We can all agree that fashion can be an all-too-serious kind of industry. In a world where so much is going wrong, there’s no need to be overly stuck up and pompous towards those things that can actually brighten our day, even if momentarily, and @freddiemade is here to remind us exactly of this. And he does so with visual puns that take pop culture icons like Meryl Street or Meghan Markle to make actual commentary about our favourite trends and brands – basically, no one’s safe around him.
Having worked in the industry for some time, and knowing a thing or two about Photoshop, he started making meme-worthy content as a way to make art where he could “create content with no feedback”, as a way to vent and not have to please anyone but himself, thus he created the @freddiemade page. That’s how he started out making such perplexing images as the notoriously prim and proper creative directors of The Row, aka the Olsen twins, segwaying through the streets of Paris donning Balenciaga as well as their legendary resting bitch faces.

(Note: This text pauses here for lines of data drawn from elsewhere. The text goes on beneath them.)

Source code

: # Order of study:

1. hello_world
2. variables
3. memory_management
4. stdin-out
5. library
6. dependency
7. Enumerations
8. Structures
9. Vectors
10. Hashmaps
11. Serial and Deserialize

He’s also known for having the official Queen of England sort of impersonate the other, although unofficial, Queen herself, Rihanna, by superimposing Queen Elizabeth’s face on such iconic looks like all-over glitter Gucci moment. This caught the attention of Bad Gyal Riri, who ended up reposting his work, making this probably one of his career’s highlights. Although he got both positive and negative comments for somehow tainting the image of royalty, he says that “it's that split of opinion which I love”.

To top it all off, what also adds to the quality of his work is that touch of British and especially Northern humour that comes with it. As much as he uses the images of well-beloved British legends like former singer and creative director Victoria Beckham, cooking show host Nigella Lawson and actress Dame Judi Dench, he also incorporates other political elements that affect his home country, like Brexit. But to him, what makes his humour British has more to do with the actual way of conveying his jokes. As he says, “it’s not about the people that I include but about the tone”. There’s something really British to bringing levity to complex and tough situations.

All in all, what’s clear about Freddiemade’s work is the fact that he’s here to make whatever pictures he feels like making and whenever. His intention is not to necessarily create a whole discussion around anything in particular but rather what feels right to him, and doing so through a light-hearted message. In his own words, he hopes to be “a bit of a light relief in what can be such a serious world!”.